The Senegalese government deployed a special counterterrorism unit, created, equipped, and trained with funding from the European Union, to violently suppress recent pro-democracy protests, a joint investigation between Al Jazeera and porCausa Foundation reveals.
Since 2021, the trial of popular and controversial opposition leader Ousmane Sonko has led to demonstrations across the West African nation, in which dozens have been killed. Al Jazeera and porCausa obtained visual evidence, Spanish government contracts, a confidential evaluation report, and testimonies from multiple sources suggesting that the EU-funded Rapid Action Surveillance and Intervention Group, also known as GAR-SI, was used to violently crush those protests.
In one video, security personnel in the same type of armoured vehicles the EU bought for GAR-SI Senegal are seen firing tear gas at a protest caravan organised by Sonko last May. Al Jazeera verified that the incident happened in the southern Senegalese village of Mampatim, about 50km (31 miles) from Kolda, in the Casamance region.
The EU-funded elite units were instead meant to be based in Senegal’s border areas with Mali to fight cross-border crime.
Elite unit
GAR-SI Sahel was a regional project lasting between 2016 and 2023 and funded with 74 million euros ($81.3m) from the EU’s Emergency Trust Fund for Africa (EUTF for Africa), a pot of development funding dedicated to addressing the root causes of migration in Africa.
The programme was implemented by the International and Ibero-American Foundation for Administration and Public Policies (FIIAPP), a development agency belonging to Spain’s Ministry of Foreign Affairs. GAR-SI units were created across the region, in countries like Burkina Faso, Chad, Mali, Mauritania, Niger and Senegal, “as a prerequisite for their sustainable socio-economic development”.
The Senegalese 300-strong unit, created in 2017, cost more than 7 million euros ($7.6m at the current exchange rate) and was aimed at creating a special intervention unit in the town of Kidira, on the border of Mali, to protect Senegal from potential incursions by armed groups and cross-border crimes, including migrant smuggling.

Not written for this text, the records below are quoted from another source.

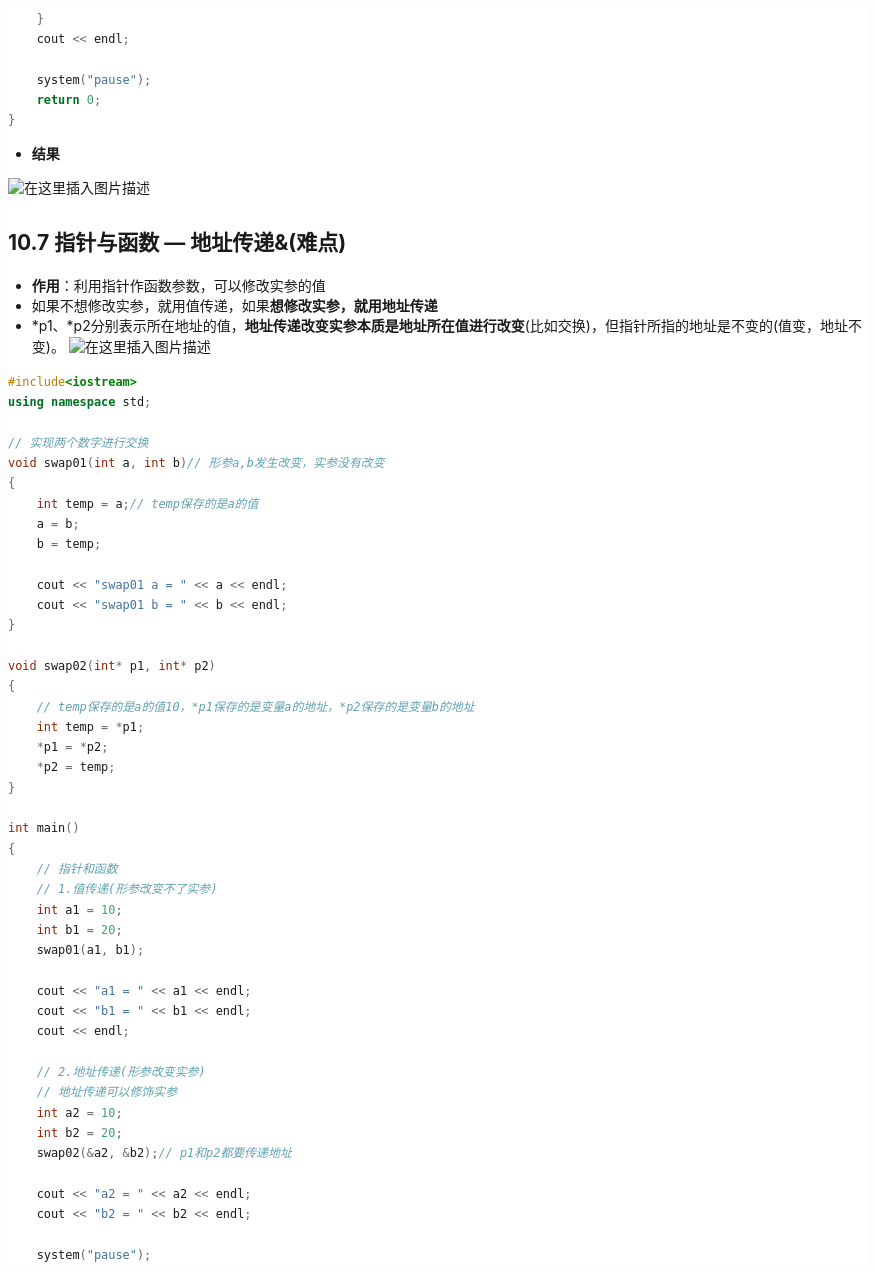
 ```cpp
	}
	cout << endl;

	system("pause");
	return 0;
}
```
 - **结果**

![在这里插入图片描述](https://img-blog.csdnimg.cn/d0d7f7b329b7469292c8af2a3d818861.png)	

## 10.7 指针与函数 — 地址传递&(难点)
 - **作用**：利用指针作函数参数，可以修改实参的值
 - 如果不想修改实参，就用值传递，如果**想修改实参，就用地址传递**
 - \*p1、*p2分别表示所在地址的值，**地址传递改变实参本质是地址所在值进行改变**(比如交换)，但指针所指的地址是不变的(值变，地址不变)。
![在这里插入图片描述](https://img-blog.csdnimg.cn/03a8fa0145bc47c09654393b8459f46f.png)

```cpp
#include<iostream>
using namespace std;

// 实现两个数字进行交换
void swap01(int a, int b)// 形参a,b发生改变，实参没有改变
{
	int temp = a;// temp保存的是a的值
	a = b;
	b = temp;

	cout << "swap01 a = " << a << endl;
	cout << "swap01 b = " << b << endl;
}

void swap02(int* p1, int* p2)
{
	// temp保存的是a的值10，*p1保存的是变量a的地址，*p2保存的是变量b的地址
	int temp = *p1;
	*p1 = *p2;
	*p2 = temp;
}

int main()
{
	// 指针和函数
	// 1.值传递(形参改变不了实参)
	int a1 = 10;
	int b1 = 20;
	swap01(a1, b1);

	cout << "a1 = " << a1 << endl;
	cout << "b1 = " << b1 << endl;
	cout << endl;

	// 2.地址传递(形参改变实参)
	// 地址传递可以修饰实参
	int a2 = 10;
	int b2 = 20;
	swap02(&a2, &b2);// p1和p2都要传递地址

	cout << "a2 = " << a2 << endl;
	cout << "b2 = " << b2 << endl;

	system("pause");
```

Modelled after Spanish units that fought against the separatist movement Basque Homeland and Liberty, also known by the Spanish initials ETA, GAR-SI Senegal has received technical training and mentoring from the Spanish Civil Guard as well as French, Italian and Portuguese security forces.
After the completion of the project, at the request of all stakeholders, the EU delegation in Senegal continued with a second phase using another funding mechanism, according to one Spanish and one Senegalese police source familiar with the matter. About 4.5 million euros ($4.9m) was earmarked for a second 250-strong GAR-SI Senegal unit near the town of Saraya, close to the border with Guinea and Mali.
A second unit was also created in Mali but for other countries, especially Chad, the project was considered to be a “failure”, according to the former Senegalese police official, who said the EU lost money by paying for equipment that was not appropriate for use.
‘A serious allegation’
An analysis of the vehicles captured in the Mampatim video shows that they fit with the URO SUV Vamtac ST5, a Spanish model made by Galicia-based heavy-duty manufacturer Urovesa. The same car model was delivered in the presence of the EU ambassador to Senegal in April 2019 as part of an aid package to increase GAR-SI Senegal’s capabilities to fight cross-border crime. The unit also received drones, sixteen 4×4 Toyota pick-up vehicles, an ambulance, 12 motorcycles, and four trucks, but it is unclear whether these were also deployed during the protests.
Internal FIIAPP contracts seen by Al Jazeera and porCausa also mention Vamtac armoured vehicles gifted to the Senegalese gendarmerie as part of the GAR-SI project in 2022.
The resources, initially provided for the crime unit, were de facto integrated into the territorial commands and used by Senegalese security forces, according to a Spanish police source working in Senegal.
A former senior Senegalese police officer also confirmed the use of the GAR-SI unit during pro-democracy protests in Senegal. When shown the evidence, human rights groups were alarmed.
“These units seem to be used to repress human rights instead of fighting terrorism or surveilling the border,” said Ousmane Diallo, a researcher with Amnesty International’s West and Central Africa bureau. “It’s a serious allegation as the Senegalese gendarmerie has been involved in repressing human rights and the right to protest since 2021.”